En cuanto a los puntos menos positivos, hay varios aspectos que conviene tener en cuenta antes de acudir. El primero es el precio: el nivel de gasto por persona es elevado, situándose en la franja alta de la restauración barcelonesa. Algunos comensales han considerado que los precios de las bebidas, incluyendo agua y chupitos de sake, resultan excesivos en proporción al menú. Otro aspecto mencionado es la política de cancelación y reagendamiento, que en algún caso se ha percibido como poco flexible ante circunstancias excepcionales. También se ha señalado que el datáfono puede sugerir la propina de manera predeterminada, algo que no todos los clientes valoran positivamente.

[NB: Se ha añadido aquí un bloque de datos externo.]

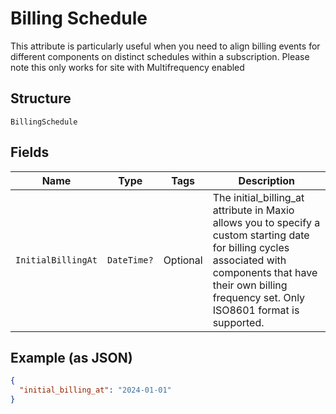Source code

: 
# Billing Schedule

This attribute is particularly useful when you need to align billing events for different components on distinct schedules within a subscription. Please note this only works for site with Multifrequency enabled

## Structure

`BillingSchedule`

## Fields

| Name | Type | Tags | Description |
|  --- | --- | --- | --- |
| `InitialBillingAt` | `DateTime?` | Optional | The initial_billing_at attribute in Maxio allows you to specify a custom starting date for billing cycles associated with components that have their own billing frequency set. Only ISO8601 format is supported. |

## Example (as JSON)

```json
{
  "initial_billing_at": "2024-01-01"
}
```

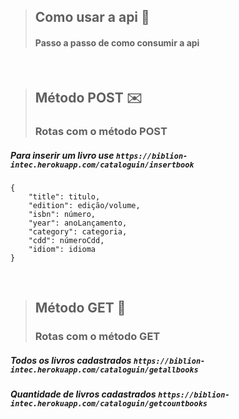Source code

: > ## Como usar a api 🤔
> #### Passo a passo de como consumir a api

<br>

> ## Método POST ✉️
> ### Rotas com o método POST


##### Para inserir um livro use ```https://biblion-intec.herokuapp.com/cataloguin/insertbook```
``` 
{
    "title": titulo,
    "edition": edição/volume,
    "isbn": número,
    "year": anoLançamento,
    "category": categoria,
    "cdd": númeroCdd,
    "idiom": idioma
}
```

<br>

> ## Método GET 👋
> ### Rotas com o método GET

##### Todos os livros cadastrados ```https://biblion-intec.herokuapp.com/cataloguin/getallbooks```

##### Quantidade de livros cadastrados ```https://biblion-intec.herokuapp.com/cataloguin/getcountbooks```
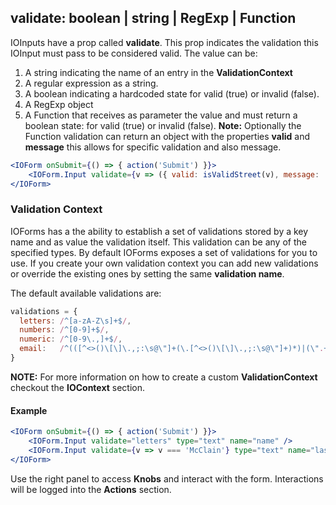 ## validate: boolean | string | RegExp | Function

IOInputs have a prop called **validate**. This prop indicates the validation this IOInput must pass to be considered valid. The value can be:

1. A string indicating the name of an entry in the **ValidationContext**
2. A regular expression as a string.
3. A boolean indicating a hardcoded state for valid (true) or invalid (false).
4. A RegExp object
5. A Function that receives as parameter the value and must return a boolean state: for valid (true) or invalid (false).
**Note:** Optionally the Function validation can return an object with the properties **valid** and **message** this allows for specific validation and also message.

```jsx
<IOForm onSubmit={() => { action('Submit') }}>
    <IOForm.Input validate={v => ({ valid: isValidStreet(v), message: 'Street is not valid' })} type="text" name="street" />
</IOForm>
```

### Validation Context
IOForms has a the ability to establish a set of validations stored by a key name and as value the validation itself. This validation can be any of the specified types. By default IOForms exposes a set of validations for you to use. If you create your own validation context you can add new validations or override the existing ones by setting the same **validation name**.

The default available validations are:
```jsx
validations = {
  letters: /^[a-zA-Z\s]+$/,
  numbers: /^[0-9]+$/,
  numeric: /^[0-9\.,]+$/,
  email:   /^(([^<>()\[\]\.,;:\s@\"]+(\.[^<>()\[\]\.,;:\s@\"]+)*)|(\".+\"))@(([^<>()[\]\.,;:\s@\"]+\.)+[^<>()[\]\.,;:\s@\"]{2,})$/i
}
```

**NOTE:** For more information on how to create a custom **ValidationContext** checkout the **IOContext** section.



#### Example


```jsx
<IOForm onSubmit={() => { action('Submit') }}>
    <IOForm.Input validate="letters" type="text" name="name" />
    <IOForm.Input validate={v => v === 'McClain'} type="text" name="lastname" />
</IOForm>
```

Use the right panel to access **Knobs** and interact with the form. Interactions will be logged into the **Actions** section.

<!-- STORY -->

<!-- PROPS -->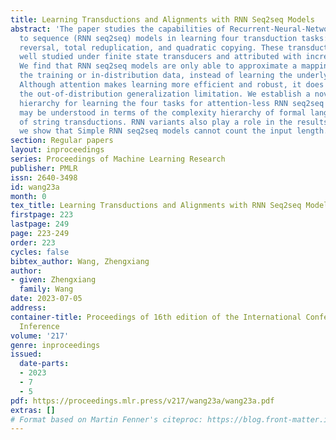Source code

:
 ```yaml
---
title: Learning Transductions and Alignments with RNN Seq2seq Models
abstract: 'The paper studies the capabilities of Recurrent-Neural-Network sequence
  to sequence (RNN seq2seq) models in learning four transduction tasks: identity,
  reversal, total reduplication, and quadratic copying. These transductions are traditionally
  well studied under finite state transducers and attributed with increasing complexity.
  We find that RNN seq2seq models are only able to approximate a mapping that fits
  the training or in-distribution data, instead of learning the underlying functions.
  Although attention makes learning more efficient and robust, it does not overcome
  the out-of-distribution generalization limitation. We establish a novel complexity
  hierarchy for learning the four tasks for attention-less RNN seq2seq models, which
  may be understood in terms of the complexity hierarchy of formal languages, instead
  of string transductions. RNN variants also play a role in the results. In particular,
  we show that Simple RNN seq2seq models cannot count the input length.  \\'
section: Regular papers
layout: inproceedings
series: Proceedings of Machine Learning Research
publisher: PMLR
issn: 2640-3498
id: wang23a
month: 0
tex_title: Learning Transductions and Alignments with RNN Seq2seq Models
firstpage: 223
lastpage: 249
page: 223-249
order: 223
cycles: false
bibtex_author: Wang, Zhengxiang
author:
- given: Zhengxiang
  family: Wang
date: 2023-07-05
address:
container-title: Proceedings of 16th edition of the International Conference on Grammatical
  Inference
volume: '217'
genre: inproceedings
issued:
  date-parts:
  - 2023
  - 7
  - 5
pdf: https://proceedings.mlr.press/v217/wang23a/wang23a.pdf
extras: []
# Format based on Martin Fenner's citeproc: https://blog.front-matter.io/posts/citeproc-yaml-for-bibliographies/
---
```

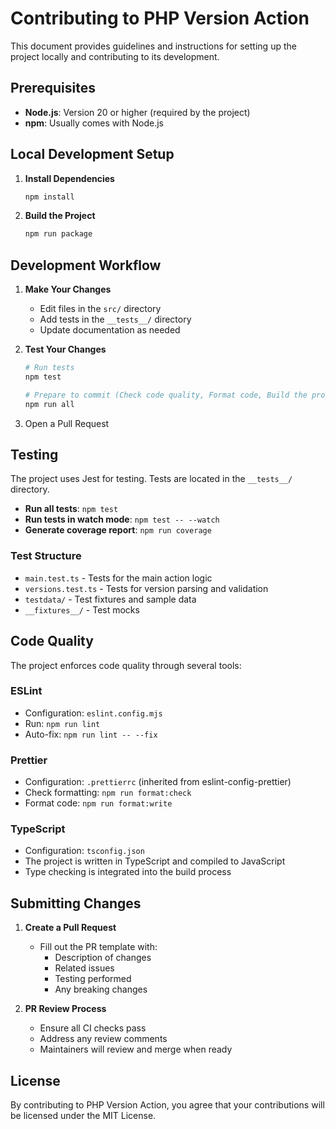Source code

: # Contributing to PHP Version Action

This document provides guidelines and instructions for setting up the project locally and contributing to its development.

## Prerequisites

- **Node.js**: Version 20 or higher (required by the project)
- **npm**: Usually comes with Node.js

## Local Development Setup

1. **Install Dependencies**

   ```bash
   npm install
   ```

2. **Build the Project**

   ```bash
   npm run package
   ```

## Development Workflow

1. **Make Your Changes**
   - Edit files in the `src/` directory
   - Add tests in the `__tests__/` directory
   - Update documentation as needed

2. **Test Your Changes**

   ```bash
   # Run tests
   npm test

   # Prepare to commit (Check code quality, Format code, Build the project, etc.)
   npm run all
   ```

3. Open a Pull Request

## Testing

The project uses Jest for testing. Tests are located in the `__tests__/` directory.

- **Run all tests**: `npm test`
- **Run tests in watch mode**: `npm test -- --watch`
- **Generate coverage report**: `npm run coverage`

### Test Structure

- `main.test.ts` - Tests for the main action logic
- `versions.test.ts` - Tests for version parsing and validation
- `testdata/` - Test fixtures and sample data
- `__fixtures__/` - Test mocks

## Code Quality

The project enforces code quality through several tools:

### ESLint

- Configuration: `eslint.config.mjs`
- Run: `npm run lint`
- Auto-fix: `npm run lint -- --fix`

### Prettier

- Configuration: `.prettierrc` (inherited from eslint-config-prettier)
- Check formatting: `npm run format:check`
- Format code: `npm run format:write`

### TypeScript

- Configuration: `tsconfig.json`
- The project is written in TypeScript and compiled to JavaScript
- Type checking is integrated into the build process

## Submitting Changes

1. **Create a Pull Request**
   - Fill out the PR template with:
     - Description of changes
     - Related issues
     - Testing performed
     - Any breaking changes

2. **PR Review Process**
   - Ensure all CI checks pass
   - Address any review comments
   - Maintainers will review and merge when ready

## License

By contributing to PHP Version Action, you agree that your contributions will be licensed under the MIT License.
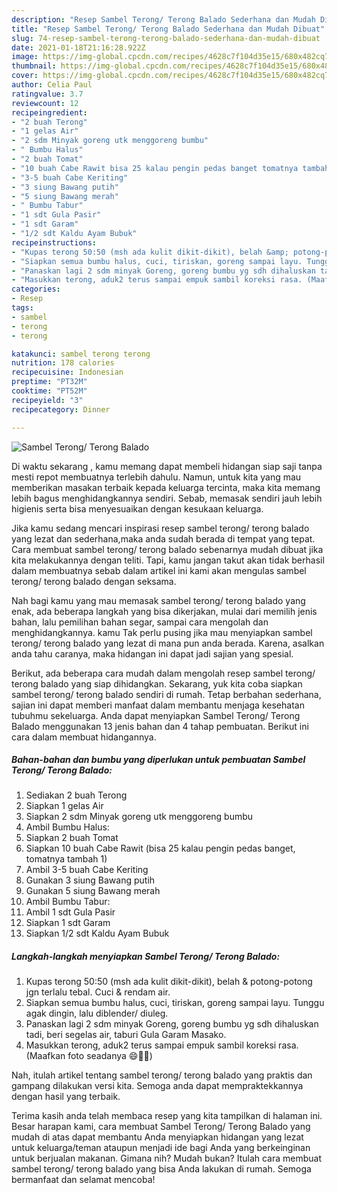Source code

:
 ```yaml
---
description: "Resep Sambel Terong/ Terong Balado Sederhana dan Mudah Dibuat"
title: "Resep Sambel Terong/ Terong Balado Sederhana dan Mudah Dibuat"
slug: 74-resep-sambel-terong-terong-balado-sederhana-dan-mudah-dibuat
date: 2021-01-18T21:16:28.922Z
image: https://img-global.cpcdn.com/recipes/4628c7f104d35e15/680x482cq70/sambel-terong-terong-balado-foto-resep-utama.jpg
thumbnail: https://img-global.cpcdn.com/recipes/4628c7f104d35e15/680x482cq70/sambel-terong-terong-balado-foto-resep-utama.jpg
cover: https://img-global.cpcdn.com/recipes/4628c7f104d35e15/680x482cq70/sambel-terong-terong-balado-foto-resep-utama.jpg
author: Celia Paul
ratingvalue: 3.7
reviewcount: 12
recipeingredient:
- "2 buah Terong"
- "1 gelas Air"
- "2 sdm Minyak goreng utk menggoreng bumbu"
- " Bumbu Halus"
- "2 buah Tomat"
- "10 buah Cabe Rawit bisa 25 kalau pengin pedas banget tomatnya tambah 1"
- "3-5 buah Cabe Keriting"
- "3 siung Bawang putih"
- "5 siung Bawang merah"
- " Bumbu Tabur"
- "1 sdt Gula Pasir"
- "1 sdt Garam"
- "1/2 sdt Kaldu Ayam Bubuk"
recipeinstructions:
- "Kupas terong 50:50 (msh ada kulit dikit-dikit), belah &amp; potong-potong jgn terlalu tebal. Cuci &amp; rendam air."
- "Siapkan semua bumbu halus, cuci, tiriskan, goreng sampai layu. Tunggu agak dingin, lalu diblender/ diuleg."
- "Panaskan lagi 2 sdm minyak Goreng, goreng bumbu yg sdh dihaluskan tadi, beri segelas air, taburi Gula Garam Masako."
- "Masukkan terong, aduk2 terus sampai empuk sambil koreksi rasa. (Maafkan foto seadanya 😄🙏🏻)"
categories:
- Resep
tags:
- sambel
- terong
- terong

katakunci: sambel terong terong 
nutrition: 178 calories
recipecuisine: Indonesian
preptime: "PT32M"
cooktime: "PT52M"
recipeyield: "3"
recipecategory: Dinner

---
```



![Sambel Terong/ Terong Balado](https://img-global.cpcdn.com/recipes/4628c7f104d35e15/680x482cq70/sambel-terong-terong-balado-foto-resep-utama.jpg)

Di waktu  sekarang , kamu memang dapat membeli hidangan siap saji tanpa mesti repot membuatnya terlebih dahulu. Namun, untuk kita yang mau memberikan masakan terbaik kepada keluarga tercinta, maka kita memang lebih bagus menghidangkannya sendiri. Sebab, memasak sendiri jauh lebih higienis serta bisa menyesuaikan dengan kesukaan keluarga.

Jika kamu sedang mencari inspirasi resep sambel terong/ terong balado yang lezat dan sederhana,maka anda sudah berada di tempat yang tepat. Cara membuat sambel terong/ terong balado  sebenarnya mudah dibuat jika kita melakukannya dengan teliti. Tapi, kamu jangan takut akan tidak berhasil dalam membuatnya 
sebab dalam artikel ini kami akan mengulas sambel terong/ terong balado dengan seksama.  



Nah bagi kamu yang mau memasak sambel terong/ terong balado yang enak, ada beberapa langkah yang bisa dikerjakan, mulai dari memilih jenis bahan, lalu pemilihan bahan segar, sampai cara mengolah dan menghidangkannya. kamu Tak perlu pusing jika mau menyiapkan sambel terong/ terong balado yang lezat di mana pun anda berada. Karena, asalkan anda  tahu caranya, maka hidangan ini dapat jadi sajian yang spesial.

Berikut, ada beberapa cara mudah dalam mengolah resep sambel terong/ terong balado yang siap dihidangkan. Sekarang, yuk kita coba siapkan sambel terong/ terong balado sendiri di rumah. Tetap berbahan sederhana, sajian ini dapat memberi manfaat dalam membantu menjaga kesehatan tubuhmu sekeluarga. Anda dapat menyiapkan Sambel Terong/ Terong Balado menggunakan 13 jenis bahan dan 4 tahap pembuatan. Berikut ini cara dalam membuat hidangannya.

<!--inarticleads1-->

##### Bahan-bahan dan bumbu yang diperlukan untuk pembuatan Sambel Terong/ Terong Balado:

1. Sediakan 2 buah Terong
1. Siapkan 1 gelas Air
1. Siapkan 2 sdm Minyak goreng utk menggoreng bumbu
1. Ambil  Bumbu Halus:
1. Siapkan 2 buah Tomat
1. Siapkan 10 buah Cabe Rawit (bisa 25 kalau pengin pedas banget, tomatnya tambah 1)
1. Ambil 3-5 buah Cabe Keriting
1. Gunakan 3 siung Bawang putih
1. Gunakan 5 siung Bawang merah
1. Ambil  Bumbu Tabur:
1. Ambil 1 sdt Gula Pasir
1. Siapkan 1 sdt Garam
1. Siapkan 1/2 sdt Kaldu Ayam Bubuk




<!--inarticleads2-->

##### Langkah-langkah menyiapkan Sambel Terong/ Terong Balado:

1. Kupas terong 50:50 (msh ada kulit dikit-dikit), belah &amp; potong-potong jgn terlalu tebal. Cuci &amp; rendam air.
1. Siapkan semua bumbu halus, cuci, tiriskan, goreng sampai layu. Tunggu agak dingin, lalu diblender/ diuleg.
1. Panaskan lagi 2 sdm minyak Goreng, goreng bumbu yg sdh dihaluskan tadi, beri segelas air, taburi Gula Garam Masako.
1. Masukkan terong, aduk2 terus sampai empuk sambil koreksi rasa. (Maafkan foto seadanya 😄🙏🏻)




Nah, itulah artikel tentang  sambel terong/ terong balado  yang praktis dan gampang dilakukan versi kita. Semoga anda dapat mempraktekkannya dengan hasil yang terbaik. 

Terima kasih anda telah membaca resep yang kita tampilkan di halaman ini. Besar harapan kami, cara membuat  Sambel Terong/ Terong Balado yang mudah di atas dapat membantu Anda menyiapkan hidangan yang lezat untuk keluarga/teman ataupun menjadi ide bagi Anda yang berkeinginan untuk berjualan makanan. Gimana nih? Mudah bukan? Itulah cara membuat sambel terong/ terong balado yang bisa Anda lakukan di rumah. Semoga bermanfaat dan selamat mencoba!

Por último, el tamaño reducido del local implica que las plazas son limitadas y la reserva previa resulta imprescindible para garantir mesa.

Alapar se posiciona como una opción sólida dentro de los restaurantes de alta gama de Barcelona, especialmente indicada para quienes quieran celebrar una ocasión especial o disfrutar de una experiencia gastronómica diferente. No es un local de comida para llevar ni una cafetería al uso, ni encaja en la categoría de bares informales: su naturaleza es la de un restaurante de autor con servicio de mesa, menú degustación y barra de sushi en vivo. Para quienes valoren la técnica japonesa, el producto mediterráneo de temporada y un servicio atento, la visita suele justificar la inversión. Para quien busque una velada más relajada o con mayor saciedad por menos dinero, conviene valorar otras alternativas dentro de la oferta de restaurantes de la ciudad.

El horario de apertura incluye servicio de comida los viernes, sábados y domingos (13:00 a 14:30) y cenas de jueves a domingo (19:45 a 21:45), permaneciendo cerrado lunes y miércoles. Se recomienda reservar con antelación a través de su página web (www.alaparbcn.com) o llamando al 938 87 20 96.